=== WHAT IS REQUIRED ===
Write out exactly the lines of the entries below from the one holding "globaalin kulttuurivaihdon ilmentymiä." to the one holding "innovaatioiden että kulttuuristen", inclusive, and leave out all other lines.

Stored items
________________________
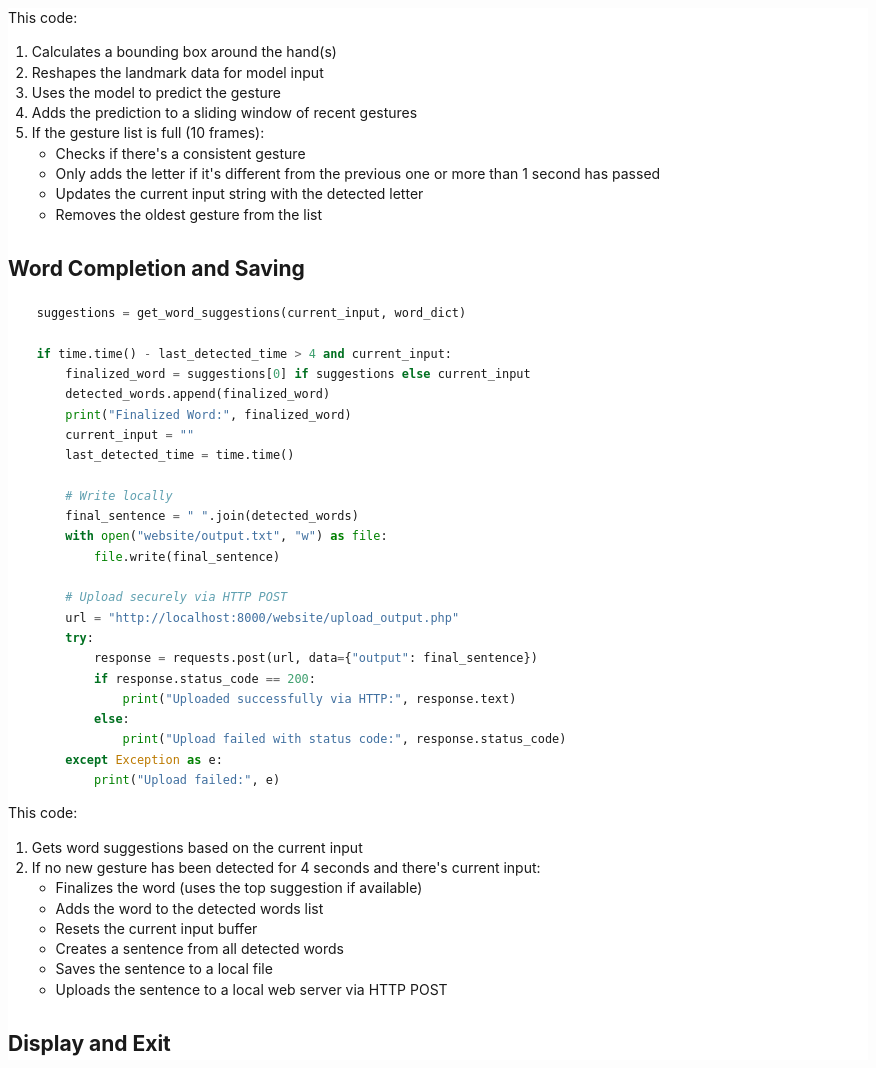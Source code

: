 This code:
1. Calculates a bounding box around the hand(s)
2. Reshapes the landmark data for model input
3. Uses the model to predict the gesture
4. Adds the prediction to a sliding window of recent gestures
5. If the gesture list is full (10 frames):
   - Checks if there's a consistent gesture
   - Only adds the letter if it's different from the previous one or more than 1 second has passed
   - Updates the current input string with the detected letter
   - Removes the oldest gesture from the list

## Word Completion and Saving

```python
    suggestions = get_word_suggestions(current_input, word_dict)

    if time.time() - last_detected_time > 4 and current_input:
        finalized_word = suggestions[0] if suggestions else current_input
        detected_words.append(finalized_word)
        print("Finalized Word:", finalized_word)
        current_input = ""
        last_detected_time = time.time()

        # Write locally
        final_sentence = " ".join(detected_words)
        with open("website/output.txt", "w") as file:
            file.write(final_sentence)

        # Upload securely via HTTP POST
        url = "http://localhost:8000/website/upload_output.php"
        try:
            response = requests.post(url, data={"output": final_sentence})
            if response.status_code == 200:
                print("Uploaded successfully via HTTP:", response.text)
            else:
                print("Upload failed with status code:", response.status_code)
        except Exception as e:
            print("Upload failed:", e)
```

This code:
1. Gets word suggestions based on the current input
2. If no new gesture has been detected for 4 seconds and there's current input:
   - Finalizes the word (uses the top suggestion if available)
   - Adds the word to the detected words list
   - Resets the current input buffer
   - Creates a sentence from all detected words
   - Saves the sentence to a local file
   - Uploads the sentence to a local web server via HTTP POST

## Display and Exit
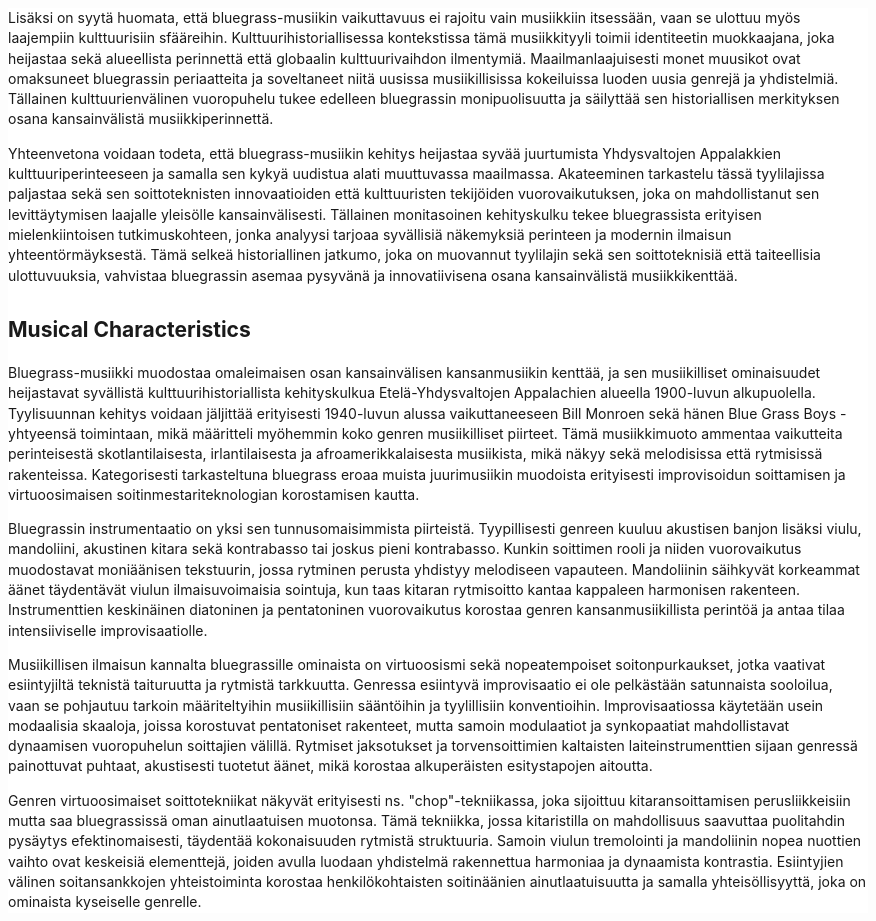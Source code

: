 Lisäksi on syytä huomata, että bluegrass-musiikin vaikuttavuus ei rajoitu vain musiikkiin itsessään,
vaan se ulottuu myös laajempiin kulttuurisiin sfääreihin. Kulttuurihistoriallisessa kontekstissa
tämä musiikkityyli toimii identiteetin muokkaajana, joka heijastaa sekä alueellista perinnettä että
globaalin kulttuurivaihdon ilmentymiä. Maailmanlaajuisesti monet muusikot ovat omaksuneet
bluegrassin periaatteita ja soveltaneet niitä uusissa musiikillisissa kokeiluissa luoden uusia
genrejä ja yhdistelmiä. Tällainen kulttuurienvälinen vuoropuhelu tukee edelleen bluegrassin
monipuolisuutta ja säilyttää sen historiallisen merkityksen osana kansainvälistä musiikkiperinnettä.

Yhteenvetona voidaan todeta, että bluegrass-musiikin kehitys heijastaa syvää juurtumista
Yhdysvaltojen Appalakkien kulttuuriperinteeseen ja samalla sen kykyä uudistua alati muuttuvassa
maailmassa. Akateeminen tarkastelu tässä tyylilajissa paljastaa sekä sen soittoteknisten
innovaatioiden että kulttuuristen tekijöiden vuorovaikutuksen, joka on mahdollistanut sen
levittäytymisen laajalle yleisölle kansainvälisesti. Tällainen monitasoinen kehityskulku tekee
bluegrassista erityisen mielenkiintoisen tutkimuskohteen, jonka analyysi tarjoaa syvällisiä
näkemyksiä perinteen ja modernin ilmaisun yhteentörmäyksestä. Tämä selkeä historiallinen jatkumo,
joka on muovannut tyylilajin sekä sen soittoteknisiä että taiteellisia ulottuvuuksia, vahvistaa
bluegrassin asemaa pysyvänä ja innovatiivisena osana kansainvälistä musiikkikenttää.

## Musical Characteristics

Bluegrass-musiikki muodostaa omaleimaisen osan kansainvälisen kansanmusiikin kenttää, ja sen
musiikilliset ominaisuudet heijastavat syvällistä kulttuurihistoriallista kehityskulkua
Etelä-Yhdysvaltojen Appalachien alueella 1900-luvun alkupuolella. Tyylisuunnan kehitys voidaan
jäljittää erityisesti 1940-luvun alussa vaikuttaneeseen Bill Monroen sekä hänen Blue Grass Boys
-yhtyeensä toimintaan, mikä määritteli myöhemmin koko genren musiikilliset piirteet. Tämä
musiikkimuoto ammentaa vaikutteita perinteisestä skotlantilaisesta, irlantilaisesta ja
afroamerikkalaisesta musiikista, mikä näkyy sekä melodisissa että rytmisissä rakenteissa.
Kategorisesti tarkasteltuna bluegrass eroaa muista juurimusiikin muodoista erityisesti improvisoidun
soittamisen ja virtuoosimaisen soitinmestariteknologian korostamisen kautta.

Bluegrassin instrumentaatio on yksi sen tunnusomaisimmista piirteistä. Tyypillisesti genreen kuuluu
akustisen banjon lisäksi viulu, mandoliini, akustinen kitara sekä kontrabasso tai joskus pieni
kontrabasso. Kunkin soittimen rooli ja niiden vuorovaikutus muodostavat moniäänisen tekstuurin,
jossa rytminen perusta yhdistyy melodiseen vapauteen. Mandoliinin säihkyvät korkeammat äänet
täydentävät viulun ilmaisuvoimaisia sointuja, kun taas kitaran rytmisoitto kantaa kappaleen
harmonisen rakenteen. Instrumenttien keskinäinen diatoninen ja pentatoninen vuorovaikutus korostaa
genren kansanmusiikillista perintöä ja antaa tilaa intensiiviselle improvisaatiolle.

Musiikillisen ilmaisun kannalta bluegrassille ominaista on virtuoosismi sekä nopeatempoiset
soitonpurkaukset, jotka vaativat esiintyjiltä teknistä taituruutta ja rytmistä tarkkuutta. Genressa
esiintyvä improvisaatio ei ole pelkästään satunnaista sooloilua, vaan se pohjautuu tarkoin
määriteltyihin musiikillisiin sääntöihin ja tyylillisiin konventioihin. Improvisaatiossa käytetään
usein modaalisia skaaloja, joissa korostuvat pentatoniset rakenteet, mutta samoin modulaatiot ja
synkopaatiat mahdollistavat dynaamisen vuoropuhelun soittajien välillä. Rytmiset jaksotukset ja
torvensoittimien kaltaisten laiteinstrumenttien sijaan genressä painottuvat puhtaat, akustisesti
tuotetut äänet, mikä korostaa alkuperäisten esitystapojen aitoutta.

Genren virtuoosimaiset soittotekniikat näkyvät erityisesti ns. "chop"-tekniikassa, joka sijoittuu
kitaransoittamisen perusliikkeisiin mutta saa bluegrassissä oman ainutlaatuisen muotonsa. Tämä
tekniikka, jossa kitaristilla on mahdollisuus saavuttaa puolitahdin pysäytys efektinomaisesti,
täydentää kokonaisuuden rytmistä struktuuria. Samoin viulun tremolointi ja mandoliinin nopea
nuottien vaihto ovat keskeisiä elementtejä, joiden avulla luodaan yhdistelmä rakennettua harmoniaa
ja dynaamista kontrastia. Esiintyjien välinen soitansankkojen yhteistoiminta korostaa
henkilökohtaisten soitinäänien ainutlaatuisuutta ja samalla yhteisöllisyyttä, joka on ominaista
kyseiselle genrelle.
________________________
=== REPLY ===
globaalin kulttuurivaihdon ilmentymiä. Maailmanlaajuisesti monet muusikot ovat omaksuneet
bluegrassin periaatteita ja soveltaneet niitä uusissa musiikillisissa kokeiluissa luoden uusia
genrejä ja yhdistelmiä. Tällainen kulttuurienvälinen vuoropuhelu tukee edelleen bluegrassin
monipuolisuutta ja säilyttää sen historiallisen merkityksen osana kansainvälistä musiikkiperinnettä.

Yhteenvetona voidaan todeta, että bluegrass-musiikin kehitys heijastaa syvää juurtumista
Yhdysvaltojen Appalakkien kulttuuriperinteeseen ja samalla sen kykyä uudistua alati muuttuvassa
maailmassa. Akateeminen tarkastelu tässä tyylilajissa paljastaa sekä sen soittoteknisten
innovaatioiden että kulttuuristen tekijöiden vuorovaikutuksen, joka on mahdollistanut sen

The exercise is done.